Explore points accumulated and redeemed by customers, shedding light on the program's effectiveness and its financial impact on the company.
Skewed Distribution: The distance between the median and maximum values highlights a significant skew in the distribution. The presence of high-value customers pulls the mean away from the median, indicating a reliance on a relatively small number of customers for a significant portion of the total value.
Dependency on High-Value Customers: Notably, 52% of the total value is generated by customers above the 75th percentile. This emphasizes the importance of high-value customers in contributing to the overall revenue and underscores the need to nurture and retain these valuable segments.

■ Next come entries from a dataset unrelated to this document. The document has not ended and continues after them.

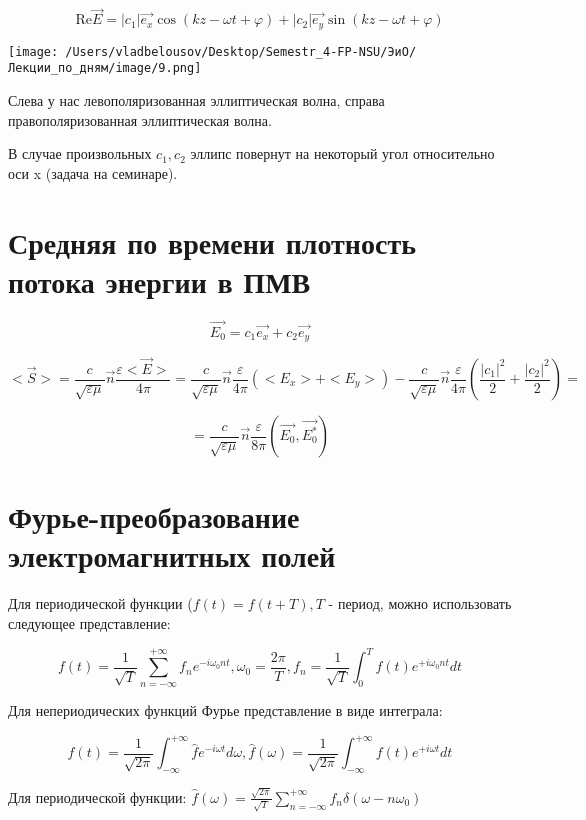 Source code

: \documentclass[12pt, a4paper]{report}
\begin{document}
\[ \mathrm{Re}\vec{E }= |c_1|\vec{e_x}\cos ( kz - \omega t + \varphi) + |c_2|\vec{e_y}\sin( kz - \omega t + \varphi)   \] 

\begin{center}
    \texttt{[image: /Users/vladbelousov/Desktop/Semestr\_4-FP-NSU/ЭиО/Лекции\_по\_дням/image/9.png]}
\end{center}

Слева у нас левополяризованная эллиптическая волна, справа правополяризованная эллиптическая волна.

В случае произвольных  \( c_1, c_2 \)  эллипс повернут на некоторый угол относительно оси x (задача на семинаре).

\section{Средняя по времени плотность  потока энергии в ПМВ}

\[ \vec{E_0}= c_1\vec{e_x}+ c_2 \vec{e_y} \] 

\[ <\vec{S}> = \frac{c}{\sqrt{\varepsilon \mu}} \vec{n} \frac{\varepsilon<\vec{E}>}{4 \pi} = \frac{c}{\sqrt{\varepsilon \mu}} \vec{n} \frac{\varepsilon}{4 \pi} (<E_x>+ <E_y> )-\frac{c}{\sqrt{\varepsilon \mu}}\vec{n} \frac{\varepsilon}{4 \pi}( \frac{|c_1| ^2}{2}+ \frac{|c_2| ^2}{2} )  =  \] 

\[ = \frac{c}{\sqrt{\varepsilon \mu}} \vec{n} \frac{\varepsilon}{8 \pi} ( \vec{E_0}, \vec{E_0^*} )  \] 

\section{Фурье-преобразование электромагнитных полей}

Для периодической функции (\( f(t)= f(t+T) ,T\) - период, можно использовать следующее представление: 

\[ f(t)= \frac{1}{\sqrt{T}} \sum_{n=- \infty }^{+ \infty }f_n e^{- i \omega_0 nt } , \omega_0 = \frac{2 \pi}{T}, f_n = \frac{1}{\sqrt{T}}  \int_{0}^{T}f(t)e^{+i \omega_0 nt} dt      \] 


Для непериодических функций Фурье представление в виде интеграла: 

\[ f(t)= \frac{1}{\sqrt{2 \pi}} \int_{-\infty }^{+\infty} \hat{f}e^{-i \omega t}d \omega, \hat{f}( \omega)= \frac{1}{\sqrt{2 \pi}} \int_{-\infty }^{+\infty}    f(t) e^{+i \omega t}dt     \] 

Для периодической функции: \( \hat{f}( \omega)= \frac{\sqrt{2\pi}}{\sqrt{T}} \sum ^{+\infty }_{n = - \infty } f_n \delta( \omega- n \omega_0)     \) 
\end{document}
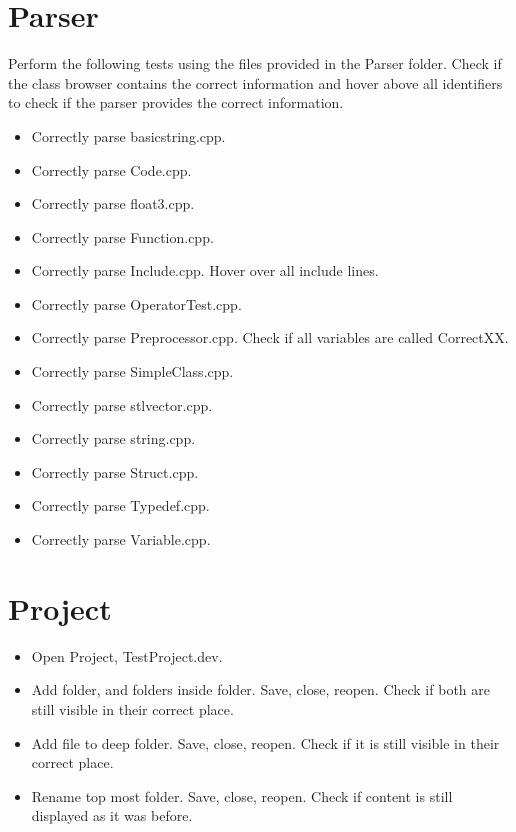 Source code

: \documentclass{article}
\begin{document}
\clearpage
\section{Parser}
Perform the following tests using the files provided in the Parser folder. Check if the class browser contains the correct information and hover above all identifiers to check if the parser provides the correct information.
\begin{itemize}
    \item Correctly parse basic\textunderscore string.cpp.
    \item Correctly parse Code.cpp.
    \item Correctly parse float3.cpp.
    \item Correctly parse Function.cpp.
    \item Correctly parse Include.cpp. Hover over all include lines.
    \item Correctly parse OperatorTest.cpp.
    \item Correctly parse Preprocessor.cpp. Check if all variables are called CorrectXX.
    \item Correctly parse SimpleClass.cpp.
    \item Correctly parse stl\textunderscore vector.cpp.
    \item Correctly parse string.cpp.
    \item Correctly parse Struct.cpp.
    \item Correctly parse Typedef.cpp.
    \item Correctly parse Variable.cpp.
\end{itemize}

\clearpage
\section{Project}
\begin{itemize}
    \item Open Project, TestProject.dev.
    \item Add folder, and folders inside folder. Save, close, reopen. Check if both are still visible in their correct place.
    \item Add file to deep folder.  Save, close, reopen. Check if it is still visible in their correct place.
    \item Rename top most folder. Save, close, reopen. Check if content is still displayed as it was before.
\end{itemize}

\clearpage
\end{document}

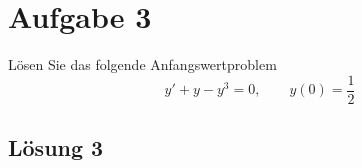 \documentclass[main.tex]{subfiles}
\begin{document}
\section{Aufgabe 3}
Lösen Sie das folgende Anfangswertproblem
\[
    y' + y - y^3 = 0, \qquad y(0) = \frac{1}{2}
\]

\subsection{Lösung 3}
\end{document}
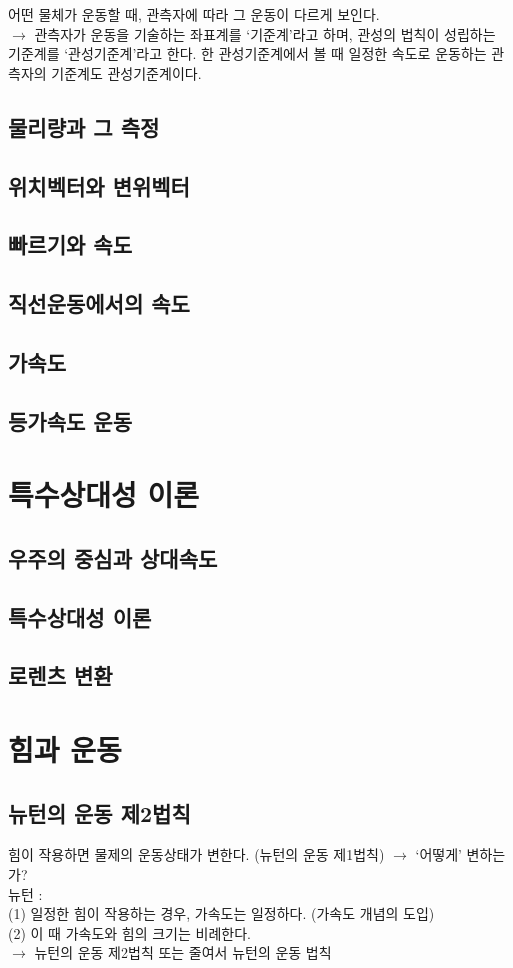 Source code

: \documentclass[10pt,a4paper]{report}
\begin{document}
	어떤 물체가 운동할 때, 관측자에 따라 그 운동이 다르게 보인다.\\
	$\rightarrow$ 관측자가 운동을 기술하는 좌표계를 `기준계'라고 하며, 관성의 법칙이 성립하는 기준계를 `관성기준계'라고 한다.
	한 관성기준계에서 볼 때 일정한 속도로 운동하는 관측자의 기준계도 관성기준계이다.
	
	\section{물리량과 그 측정}
	
	\section{위치벡터와 변위벡터}
	
	\section{빠르기와 속도}
	
	\section{직선운동에서의 속도}
	
	\section{가속도}
	
	\section{등가속도 운동}
	
	\chapter{특수상대성 이론}
	
	\section{우주의 중심과 상대속도}
	
	\section{특수상대성 이론}
	
	\section{로렌츠 변환}
	
	\chapter{힘과 운동}
	
	\section{뉴턴의 운동 제2법칙}
	
	힘이 작용하면 물제의 운동상태가 변한다. (뉴턴의 운동 제1법칙) $\rightarrow$ `어떻게' 변하는가?\\
	뉴턴 :\\
	(1) 일정한 힘이 작용하는 경우, 가속도는 일정하다. (가속도 개념의 도입)\\
	(2) 이 때 가속도와 힘의 크기는 비례한다.\\
	$\rightarrow$ 뉴턴의 운동 제2법칙 또는 줄여서 뉴턴의 운동 법칙
	
\end{document}
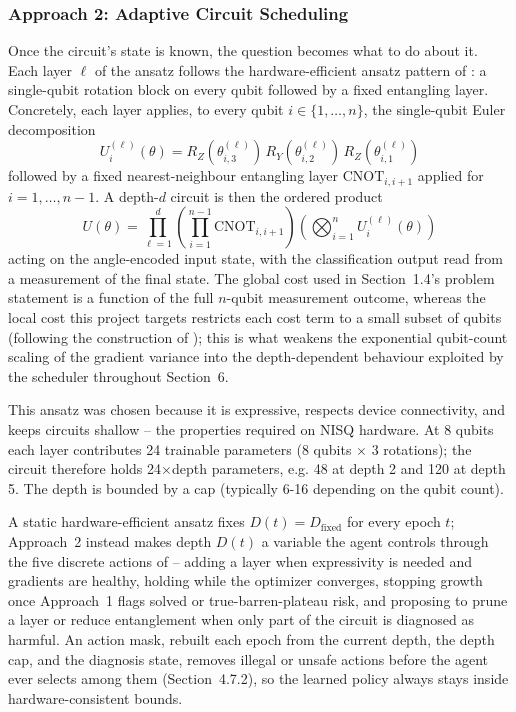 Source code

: \subsubsection{Approach 2: Adaptive Circuit Scheduling}
Once the circuit's state is known, the question becomes what to do about it. Each layer $\ell$ of the ansatz follows the hardware-efficient ansatz pattern of \citet{kandala2017hardware}: a single-qubit rotation block on every qubit followed by a fixed entangling layer. Concretely, each layer applies, to every qubit $i \in \{1, \dots, n\}$, the single-qubit Euler decomposition
\begin{equation}
U_i^{(\ell)}(\theta) = R_Z(\theta_{i,3}^{(\ell)})\, R_Y(\theta_{i,2}^{(\ell)})\, R_Z(\theta_{i,1}^{(\ell)})
\end{equation}
followed by a fixed nearest-neighbour entangling layer $\mathrm{CNOT}_{i,i+1}$ applied for $i = 1, \dots, n-1$. A depth-$d$ circuit is then the ordered product
\begin{equation}
U(\theta) = \prod_{\ell=1}^{d} \left( \prod_{i=1}^{n-1} \mathrm{CNOT}_{i,i+1} \right) \left( \bigotimes_{i=1}^{n} U_i^{(\ell)}(\theta) \right)
\end{equation}
acting on the angle-encoded input state, with the classification output read from a measurement of the final state. The global cost used in Section~1.4's problem statement is a function of the full $n$-qubit measurement outcome, whereas the local cost this project targets restricts each cost term to a small subset of qubits (following the construction of \citet{cerezo2021cost}); this is what weakens the exponential qubit-count scaling of the gradient variance into the depth-dependent behaviour exploited by the scheduler throughout Section~6.

This ansatz was chosen because it is expressive, respects device connectivity, and keeps circuits shallow -- the properties required on NISQ hardware. At 8 qubits each layer contributes 24 trainable parameters (8 qubits $\times$ 3 rotations); the circuit therefore holds 24$\times$depth parameters, e.g. 48 at depth 2 and 120 at depth 5. The depth is bounded by a cap (typically 6-16 depending on the qubit count).

A static hardware-efficient ansatz fixes $D(t) = D_{\text{fixed}}$ for every epoch $t$; Approach~2 instead makes depth $D(t)$ a variable the agent controls through the five discrete actions of  -- adding a layer when expressivity is needed and gradients are healthy, holding while the optimizer converges, stopping growth once Approach~1 flags solved or true-barren-plateau risk, and proposing to prune a layer or reduce entanglement when only part of the circuit is diagnosed as harmful. An action mask, rebuilt each epoch from the current depth, the depth cap, and the diagnosis state, removes illegal or unsafe actions before the agent ever selects among them (Section~4.7.2), so the learned policy always stays inside hardware-consistent bounds.

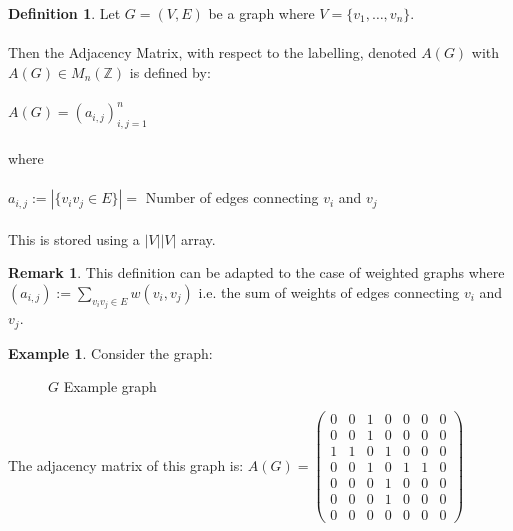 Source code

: \documentclass[11pt,reqno]{amsart}
\theoremstyle{definition}
\newtheorem{definition}{Definition}
\newtheorem{remark}[thm]{Remark}
\newtheorem{example}[thm]{Example}
\numberwithin{equation}{section}
\begin{document}
\begin{definition}
	Let $G=(V,E)$ be a graph where $V=\{v_1,\dots,v_n\}$.\\
	\\
	Then the Adjacency Matrix, with respect to the labelling, denoted $A(G)$ with $ A(G) \in M_n(\mathbb{Z})$ is defined by:\\
	\\
	$A(G)=(a_{i,j})_{i,j = 1}^{n}$\\
	\\
	where\\
	\\
	$a_{i,j} := | \{v_{i}v_{j} \in E\}| =$ Number of edges connecting $v_{i}$ and $v_{j}$\\
	\\
	\noindent This is stored using a $|V||V|$ array.
\end{definition}

\begin{remark}
	This definition can be adapted to the case of weighted graphs where\\ $(a_{i,j}):= \sum\limits_{v_iv_j \in E} w(v_i,v_j)$ i.e. the sum of weights of edges connecting $v_i$ and $v_j$.
\end{remark}

\begin{example}
	Consider the graph:
		\begin{figure}[h!]
		\caption{$G$ Example graph}
		\label{fig:ForestV9}
	\end{figure}
	
The adjacency matrix of this graph is:
\begin{math}
A(G) = 
\begin{pmatrix}
		0 & 
		0 & 
		1 & 
		0 & 
		0 & 
		0 & 
		0
		\\ 
		0& 
		 0&  
		 1& 
		 0& 
		 0& 
		 0& 
		 0 
		 \\
		 1 & 
		 1  &  
		 0 & 
		 1 & 
		 0 & 
		 0& 
		 0 
		 \\
		 0& 
		 0 &  
		 1& 
		 0& 
		 1& 
		 1& 
		 0 
		 \\
		 0& 
		 0&  
		 0& 
		 1& 
		 0& 
		 0& 
		 0 
		 \\
		 0& 
		 0&  
		 0& 
		 1& 
		 0& 
		 0& 
		 0 
		 \\
		 0& 
		 0 &  
		 0& 
		 0& 
		 0& 
		 0& 
		 0 
	\end{pmatrix} 
\end{math}
\end{example}
\end{document}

Uniform Dispersion Across Attributes: Despite minor variations in attributes such as education level, marital status, and province, the distribution of Customer Lifetime Value remains relatively uniform across all categories. While there may be differences in maximum values for specific attributes, the median values consistently align with the general distribution.
Top 75th Percentile: As expected, the attributes combinations that yield elevated percentiles have a shorter gap between max and median values.
There’s an option in the top right corner of the page that allow users to choose between filter extreme values away from the report (values above three standard deviations of the mean), filter normal values and keeping the extreme, or show both (standard page view, the report will start this way).
Even without extreme values, customers above the 75th percentile are still responsible for almost 50% of CLV.
The patterns observed in metrics for flights booked and distance travelled exhibit striking similarities, with notable seasonal peaks occurring in March, July, and December. These peaks coincide with periods of increased travel demand, likely influenced by factors such as holidays or seasonal events. Additionally, both metrics demonstrate a consistent upward trend, typically ranging between 12% to 14%, indicating a steady growth trajectory over time.
Given that distance travelled is inherently linked to flights booked, variations in flight bookings directly impact distance travelled. This interconnected relationship underscores the importance of understanding flight patterns in predicting and analyzing distance travelled metrics.
It's worth highlighting a significant change in interannual increases observed between April and May 2018, marking a pivotal point where the year-over-year gap became notably relevant, warranting further investigation to discern underlying causes.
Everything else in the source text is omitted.